[Records excerpted from a collection]
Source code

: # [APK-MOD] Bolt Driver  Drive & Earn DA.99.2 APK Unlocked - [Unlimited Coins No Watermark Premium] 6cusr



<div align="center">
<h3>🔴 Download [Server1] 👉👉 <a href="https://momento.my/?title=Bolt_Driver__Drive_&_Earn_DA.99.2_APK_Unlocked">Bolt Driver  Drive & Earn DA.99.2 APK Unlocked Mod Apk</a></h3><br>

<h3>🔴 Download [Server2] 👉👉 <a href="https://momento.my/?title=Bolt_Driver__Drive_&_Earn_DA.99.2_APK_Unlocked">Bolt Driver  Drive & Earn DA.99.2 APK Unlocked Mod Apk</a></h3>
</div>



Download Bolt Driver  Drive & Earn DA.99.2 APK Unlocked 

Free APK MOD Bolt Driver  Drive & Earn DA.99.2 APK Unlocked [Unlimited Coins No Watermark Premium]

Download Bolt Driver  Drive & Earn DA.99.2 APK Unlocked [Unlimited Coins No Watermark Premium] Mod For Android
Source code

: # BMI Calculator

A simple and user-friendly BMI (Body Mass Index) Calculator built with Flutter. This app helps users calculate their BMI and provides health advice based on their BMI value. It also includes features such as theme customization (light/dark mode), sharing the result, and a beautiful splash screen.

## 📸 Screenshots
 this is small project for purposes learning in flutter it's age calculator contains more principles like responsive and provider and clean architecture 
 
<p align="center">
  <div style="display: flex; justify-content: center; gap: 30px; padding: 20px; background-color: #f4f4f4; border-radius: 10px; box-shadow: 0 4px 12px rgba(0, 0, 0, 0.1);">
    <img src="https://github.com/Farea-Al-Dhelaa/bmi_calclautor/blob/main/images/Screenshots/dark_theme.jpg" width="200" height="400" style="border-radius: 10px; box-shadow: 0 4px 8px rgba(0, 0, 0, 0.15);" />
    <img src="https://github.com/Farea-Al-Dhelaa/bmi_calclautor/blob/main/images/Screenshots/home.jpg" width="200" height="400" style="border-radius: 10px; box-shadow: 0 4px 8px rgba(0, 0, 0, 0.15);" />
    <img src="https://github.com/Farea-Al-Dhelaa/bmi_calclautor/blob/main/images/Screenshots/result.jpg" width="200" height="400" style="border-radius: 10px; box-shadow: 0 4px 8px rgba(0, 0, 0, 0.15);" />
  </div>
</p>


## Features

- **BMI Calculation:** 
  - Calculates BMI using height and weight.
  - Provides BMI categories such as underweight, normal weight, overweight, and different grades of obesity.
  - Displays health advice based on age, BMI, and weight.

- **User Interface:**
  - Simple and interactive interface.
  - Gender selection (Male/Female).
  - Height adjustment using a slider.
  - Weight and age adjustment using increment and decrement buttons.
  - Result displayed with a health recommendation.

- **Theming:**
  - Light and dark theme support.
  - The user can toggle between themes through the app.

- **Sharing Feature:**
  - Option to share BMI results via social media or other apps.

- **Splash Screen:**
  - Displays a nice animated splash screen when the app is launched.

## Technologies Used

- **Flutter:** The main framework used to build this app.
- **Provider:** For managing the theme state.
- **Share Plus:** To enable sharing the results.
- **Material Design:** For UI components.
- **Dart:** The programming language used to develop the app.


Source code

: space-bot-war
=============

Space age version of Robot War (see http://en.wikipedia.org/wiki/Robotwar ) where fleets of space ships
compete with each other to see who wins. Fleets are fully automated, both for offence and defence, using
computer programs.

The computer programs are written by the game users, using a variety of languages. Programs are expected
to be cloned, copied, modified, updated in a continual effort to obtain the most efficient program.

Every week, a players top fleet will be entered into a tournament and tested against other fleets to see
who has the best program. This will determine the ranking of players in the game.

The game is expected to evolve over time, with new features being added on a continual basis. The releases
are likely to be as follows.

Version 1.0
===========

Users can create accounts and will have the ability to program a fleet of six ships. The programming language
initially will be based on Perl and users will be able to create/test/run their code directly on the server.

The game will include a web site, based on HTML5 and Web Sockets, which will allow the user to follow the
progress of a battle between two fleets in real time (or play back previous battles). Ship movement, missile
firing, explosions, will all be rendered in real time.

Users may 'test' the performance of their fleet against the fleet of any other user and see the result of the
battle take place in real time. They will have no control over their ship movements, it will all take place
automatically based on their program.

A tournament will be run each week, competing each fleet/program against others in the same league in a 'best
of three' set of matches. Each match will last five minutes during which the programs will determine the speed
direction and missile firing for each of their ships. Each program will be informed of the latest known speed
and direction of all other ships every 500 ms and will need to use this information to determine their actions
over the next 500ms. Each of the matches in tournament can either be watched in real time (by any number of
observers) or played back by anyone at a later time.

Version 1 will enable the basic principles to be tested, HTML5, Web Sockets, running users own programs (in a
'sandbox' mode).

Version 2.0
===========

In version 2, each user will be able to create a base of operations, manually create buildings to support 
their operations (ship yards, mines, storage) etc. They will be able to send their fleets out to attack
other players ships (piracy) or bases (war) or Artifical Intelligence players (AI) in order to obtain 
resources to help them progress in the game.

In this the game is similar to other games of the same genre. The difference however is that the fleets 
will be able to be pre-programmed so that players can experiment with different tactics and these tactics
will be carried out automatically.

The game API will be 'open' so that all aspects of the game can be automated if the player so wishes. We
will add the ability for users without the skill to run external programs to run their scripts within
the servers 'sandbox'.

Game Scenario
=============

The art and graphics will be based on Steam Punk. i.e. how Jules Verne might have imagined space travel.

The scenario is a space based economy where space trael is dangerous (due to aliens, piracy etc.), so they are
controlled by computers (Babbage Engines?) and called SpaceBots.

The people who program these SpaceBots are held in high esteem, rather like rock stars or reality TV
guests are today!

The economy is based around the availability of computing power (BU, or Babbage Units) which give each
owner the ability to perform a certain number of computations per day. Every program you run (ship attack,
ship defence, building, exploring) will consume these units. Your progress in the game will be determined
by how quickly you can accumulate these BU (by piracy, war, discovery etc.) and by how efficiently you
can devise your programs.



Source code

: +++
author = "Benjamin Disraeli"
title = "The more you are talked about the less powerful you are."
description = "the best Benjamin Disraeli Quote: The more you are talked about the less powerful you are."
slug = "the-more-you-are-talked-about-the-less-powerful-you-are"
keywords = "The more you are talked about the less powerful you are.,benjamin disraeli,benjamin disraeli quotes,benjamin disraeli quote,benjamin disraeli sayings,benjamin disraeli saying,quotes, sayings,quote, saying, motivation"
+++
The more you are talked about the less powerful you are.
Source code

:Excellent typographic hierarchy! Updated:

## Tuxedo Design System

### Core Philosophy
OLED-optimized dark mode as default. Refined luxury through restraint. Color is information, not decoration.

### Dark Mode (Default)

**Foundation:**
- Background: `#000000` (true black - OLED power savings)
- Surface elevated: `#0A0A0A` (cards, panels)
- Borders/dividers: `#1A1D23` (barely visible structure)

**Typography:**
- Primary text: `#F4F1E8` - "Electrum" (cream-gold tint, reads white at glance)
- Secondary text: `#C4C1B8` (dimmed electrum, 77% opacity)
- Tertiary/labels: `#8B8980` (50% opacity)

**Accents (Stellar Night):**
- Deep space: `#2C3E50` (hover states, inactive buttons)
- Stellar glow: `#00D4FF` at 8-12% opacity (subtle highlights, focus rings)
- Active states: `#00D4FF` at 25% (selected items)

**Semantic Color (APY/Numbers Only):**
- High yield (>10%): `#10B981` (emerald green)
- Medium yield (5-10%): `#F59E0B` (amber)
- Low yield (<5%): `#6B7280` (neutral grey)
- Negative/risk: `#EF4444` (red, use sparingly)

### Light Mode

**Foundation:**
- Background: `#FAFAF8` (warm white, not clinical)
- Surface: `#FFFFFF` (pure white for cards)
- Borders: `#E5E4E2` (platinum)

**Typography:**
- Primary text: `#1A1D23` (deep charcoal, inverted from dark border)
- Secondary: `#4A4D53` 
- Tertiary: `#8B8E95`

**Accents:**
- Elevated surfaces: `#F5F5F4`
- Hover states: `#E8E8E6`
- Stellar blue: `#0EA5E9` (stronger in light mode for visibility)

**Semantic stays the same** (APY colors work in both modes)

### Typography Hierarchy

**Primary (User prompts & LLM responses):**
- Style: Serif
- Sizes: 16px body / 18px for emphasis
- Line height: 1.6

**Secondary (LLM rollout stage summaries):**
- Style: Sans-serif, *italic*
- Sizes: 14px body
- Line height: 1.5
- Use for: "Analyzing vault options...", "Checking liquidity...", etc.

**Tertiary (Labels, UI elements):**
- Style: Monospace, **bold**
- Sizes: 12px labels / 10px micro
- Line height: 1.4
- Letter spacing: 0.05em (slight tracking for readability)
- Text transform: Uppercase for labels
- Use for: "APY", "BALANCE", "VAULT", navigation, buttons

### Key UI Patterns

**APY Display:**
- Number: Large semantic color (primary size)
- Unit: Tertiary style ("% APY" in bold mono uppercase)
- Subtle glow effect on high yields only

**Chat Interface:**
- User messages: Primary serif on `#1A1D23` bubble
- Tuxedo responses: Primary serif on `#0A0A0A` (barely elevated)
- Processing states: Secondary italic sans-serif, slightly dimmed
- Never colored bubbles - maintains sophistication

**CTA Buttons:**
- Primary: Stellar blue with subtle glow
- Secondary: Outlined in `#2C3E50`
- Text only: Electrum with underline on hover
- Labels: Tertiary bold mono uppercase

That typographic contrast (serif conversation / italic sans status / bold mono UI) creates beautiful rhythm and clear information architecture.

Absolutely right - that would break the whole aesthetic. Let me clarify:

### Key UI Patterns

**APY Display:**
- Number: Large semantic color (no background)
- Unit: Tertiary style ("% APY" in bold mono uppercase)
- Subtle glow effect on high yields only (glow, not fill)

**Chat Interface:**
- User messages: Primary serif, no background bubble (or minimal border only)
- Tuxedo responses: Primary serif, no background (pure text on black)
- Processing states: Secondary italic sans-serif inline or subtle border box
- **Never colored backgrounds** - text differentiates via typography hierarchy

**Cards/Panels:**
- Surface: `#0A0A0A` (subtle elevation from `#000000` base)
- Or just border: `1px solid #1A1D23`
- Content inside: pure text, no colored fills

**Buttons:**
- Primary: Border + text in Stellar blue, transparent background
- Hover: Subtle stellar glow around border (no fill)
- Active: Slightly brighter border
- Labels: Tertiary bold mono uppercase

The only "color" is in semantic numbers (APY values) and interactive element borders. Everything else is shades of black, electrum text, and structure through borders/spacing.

What you need to do:
From the records, copy every line that has the string "defence" in it.

Exercise response:
compete with each other to see who wins. Fleets are fully automated, both for offence and defence, using
ship defence, building, exploring) will consume these units. Your progress in the game will be determined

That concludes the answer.